> [TASK ITEM]
Please copy out every line in the entries that includes the word "includegraphics".

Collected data
============================================================
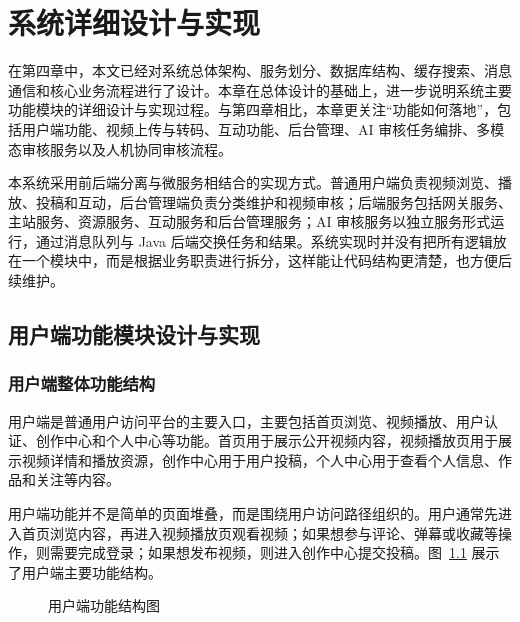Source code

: 
\chapter{系统详细设计与实现}
\label{chap:detail-design-implementation}

在第四章中，本文已经对系统总体架构、服务划分、数据库结构、缓存搜索、消息通信和核心业务流程进行了设计。本章在总体设计的基础上，进一步说明系统主要功能模块的详细设计与实现过程。与第四章相比，本章更关注“功能如何落地”，包括用户端功能、视频上传与转码、互动功能、后台管理、AI 审核任务编排、多模态审核服务以及人机协同审核流程。

本系统采用前后端分离与微服务相结合的实现方式。普通用户端负责视频浏览、播放、投稿和互动，后台管理端负责分类维护和视频审核；后端服务包括网关服务、主站服务、资源服务、互动服务和后台管理服务；AI 审核服务以独立服务形式运行，通过消息队列与 Java 后端交换任务和结果。系统实现时并没有把所有逻辑放在一个模块中，而是根据业务职责进行拆分，这样能让代码结构更清楚，也方便后续维护。

\section{用户端功能模块设计与实现}
\label{sec:user-module-implementation}

\subsection{用户端整体功能结构}
\label{subsec:user-module-structure}

用户端是普通用户访问平台的主要入口，主要包括首页浏览、视频播放、用户认证、创作中心和个人中心等功能。首页用于展示公开视频内容，视频播放页用于展示视频详情和播放资源，创作中心用于用户投稿，个人中心用于查看个人信息、作品和关注等内容。

用户端功能并不是简单的页面堆叠，而是围绕用户访问路径组织的。用户通常先进入首页浏览内容，再进入视频播放页观看视频；如果想参与评论、弹幕或收藏等操作，则需要完成登录；如果想发布视频，则进入创作中心提交投稿。图~\ref{fig:user-module-structure} 展示了用户端主要功能结构。

\begin{figure}[htbp]
  \centering
  \caption{用户端功能结构图}
  \label{fig:user-module-structure}
\end{figure}

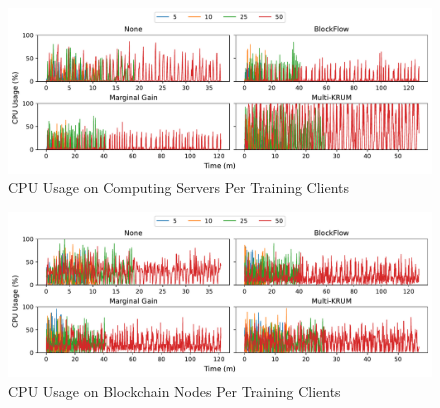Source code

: \vfill

\begin{figure}[!h]
    \centering
    \includegraphics[width=\textwidth]{graphics/clients/cpu_server.pdf}
    \caption{CPU Usage on Computing Servers Per Training Clients}
    \label{fig:cpu_clients_servers}
\end{figure}

\vfill

\begin{figure}[!h]
    \centering
    \includegraphics[width=\textwidth]{graphics/clients/cpu_miner.pdf}
    \caption{CPU Usage on Blockchain Nodes Per Training Clients}
    \label{fig:cpu_clients_miners}
\end{figure}

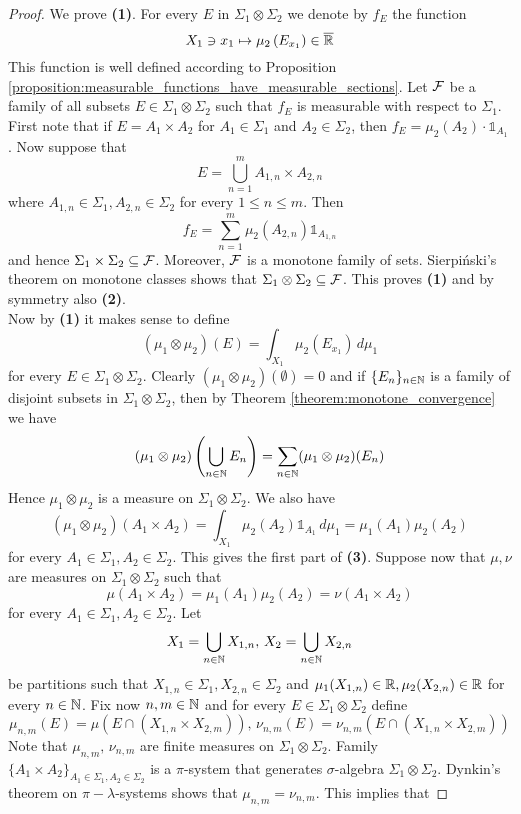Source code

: \begin{proof}
    We prove \textbf{(1)}. For every $E$ in $\Sigma_1\otimes \Sigma_2$ we denote by $f_E$ the function
    $$X_1\ni x_1 \mapsto \mu_2\left(E_{x_1}\right)\in \overline{{\mathbb R}}$$
    This function is well defined according to Proposition \ref{proposition:measurable_functions_have_measurable_sections}. Let ${\mathcal F}$ be a family of all subsets $E\in \Sigma_1\otimes \Sigma_2$ such that $f_E$ is measurable with respect to $\Sigma_1$. First note that if $E=A_1 \times A_2$ for $A_1\in \Sigma_1$ and $A_2\in \Sigma_2$, then  $f_E = \mu_2(A_2)\cdot \mathbb{1}_{A_1}$. Now suppose that
    $$E= \bigcup_{n=1}^mA_{1,n}\times A_{2,n}$$
    where $A_{1,n}\in \Sigma_1,A_{2,n}\in \Sigma_2$ for every $1\leq n\leq m$. Then
    $$f_E = \sum_{n=1}^m\mu_2(A_{2,n})\mathbb{1}_{A_{1,n}}$$
    and hence $\Sigma_1\times \Sigma_2\subseteq {\mathcal F}$. Moreover, ${\mathcal F}$ is a monotone family of sets. Sierpiński's theorem on monotone classes shows that $\Sigma_1\otimes \Sigma_2\subseteq {\mathcal F}$. This proves \textbf{(1)} and by symmetry also \textbf{(2)}.\\ Now by \textbf{(1)} it makes sense to define
    $$(\mu_1\otimes \mu_2)(E) = \int_{X_1}\mu_2(E_{x_1})\,d\mu_1$$
    for every $E\in \Sigma_1\otimes \Sigma_2$. Clearly $(\mu_1\otimes \mu_2)(\emptyset) = 0$ and if $\{E_n\}_{n\in {\mathbb N}}$ is a family of disjoint subsets in $\Sigma_1\otimes \Sigma_2$, then by Theorem \ref{theorem:monotone_convergence} we have
    $$(\mu_1\otimes \mu_2)\left(\bigcup_{n\in {\mathbb N}}E_n\right) = \sum_{n\in {\mathbb N}}(\mu_1\otimes \mu_2)(E_n)$$
    Hence $\mu_1\otimes \mu_2$ is a measure on $\Sigma_1\otimes \Sigma_2$. We also have
    $$(\mu_1\otimes \mu_2)\left(A_1\times A_2\right) = \int_{X_1}\mu_2(A_2)\mathbb{1}_{A_1}\,d\mu_1 = \mu_1(A_1)\mu_2(A_2)$$
    for every $A_1\in \Sigma_1, A_2\in \Sigma_2$. This gives the first part of \textbf{(3)}. Suppose now that $\mu,\nu$ are measures on $\Sigma_1\otimes \Sigma_2$ such that
    $$\mu(A_1\times A_2) = \mu_1(A_1)\mu_2(A_2) = \nu(A_1\times A_2)$$
    for every $A_1\in \Sigma_1,A_2\in \Sigma_2$. Let
    $$X_1 = \bigcup_{n\in {\mathbb N}}X_{1,n},\,X_2 = \bigcup_{n\in {\mathbb N}}X_{2,n}$$
    be partitions such that $X_{1,n}\in \Sigma_1,X_{2,n}\in \Sigma_2$ and $\mu_1(X_{1,n})\in {\mathbb R},\mu_2(X_{2,n})\in {\mathbb R}$ for every $n\in {\mathbb N}$. Fix now $n,m\in {\mathbb N}$ and for every $E\in \Sigma_1\otimes \Sigma_2$ define
    $$\mu_{n,m}(E) = \mu\left(E\cap (X_{1,n}\times  X_{2,m})\right),\,\nu_{n,m}(E) = \nu_{n,m}\left(E\cap (X_{1,n}\times X_{2,m})\right)$$
    Note that $\mu_{n,m},\,\nu_{n,m}$ are finite measures on $\Sigma_1\otimes \Sigma_2$. Family $\big\{A_1\times A_2\big\}_{A_1\in \Sigma_1,A_2\in \Sigma_2}$ is a $\pi$-system that generates $\sigma$-algebra $\Sigma_1\otimes \Sigma_2$. Dynkin's theorem on $\pi-\lambda$-systems shows that $\mu_{n,m} = \nu_{n,m}$. This implies that

\end{proof}
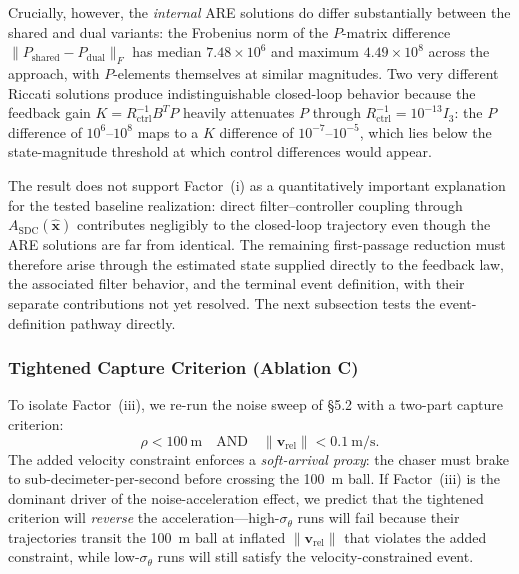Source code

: \documentclass[preprint,3p,times]{elsarticle}
\begin{document}
Crucially, however, the \emph{internal} ARE solutions do differ substantially between the shared and dual variants: the Frobenius norm of the $P$-matrix difference $\|P_{\text{shared}} - P_{\text{dual}}\|_F$ has median $7.48 \times 10^6$ and maximum $4.49 \times 10^8$ across the approach, with $P$-elements themselves at similar magnitudes. Two very different Riccati solutions produce indistinguishable closed-loop behavior because the feedback gain $K = R_{\text{ctrl}}^{-1} B^T P$ heavily attenuates $P$ through $R_{\text{ctrl}}^{-1} = 10^{-13} I_3$: the $P$ difference of $10^6$--$10^8$ maps to a $K$ difference of $10^{-7}$--$10^{-5}$, which lies below the state-magnitude threshold at which control differences would appear.

The result does not support Factor~(i) as a quantitatively important explanation for the tested baseline realization: direct filter--controller coupling through $A_{\text{SDC}}(\hat{\mathbf{x}})$ contributes negligibly to the closed-loop trajectory even though the ARE solutions are far from identical. The remaining first-passage reduction must therefore arise through the estimated state supplied directly to the feedback law, the associated filter behavior, and the terminal event definition, with their separate contributions not yet resolved. The next subsection tests the event-definition pathway directly.

\subsubsection{Tightened Capture Criterion (Ablation C)}
\label{sec:abl_c}

To isolate Factor~(iii), we re-run the noise sweep of §5.2 with a two-part capture criterion:
\begin{equation}
\rho < 100~\text{m} \quad \text{AND} \quad \|\mathbf{v}_{\text{rel}}\| < 0.1~\text{m/s}. \label{eq:tight_capture}
\end{equation}
The added velocity constraint enforces a \emph{soft-arrival proxy}: the chaser must brake to sub-decimeter-per-second before crossing the 100~m ball. If Factor~(iii) is the dominant driver of the noise-acceleration effect, we predict that the tightened criterion will \emph{reverse} the acceleration---high-$\sigma_\theta$ runs will fail because their trajectories transit the 100~m ball at inflated $\|\mathbf{v}_{\text{rel}}\|$ that violates the added constraint, while low-$\sigma_\theta$ runs will still satisfy the velocity-constrained event.
\end{document}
============================================================
> [OUTPUT OF THE EXERCISE]
    \includegraphics[width=\textwidth]{graphics/clients/cpu_server.pdf}
    \includegraphics[width=\textwidth]{graphics/clients/cpu_miner.pdf}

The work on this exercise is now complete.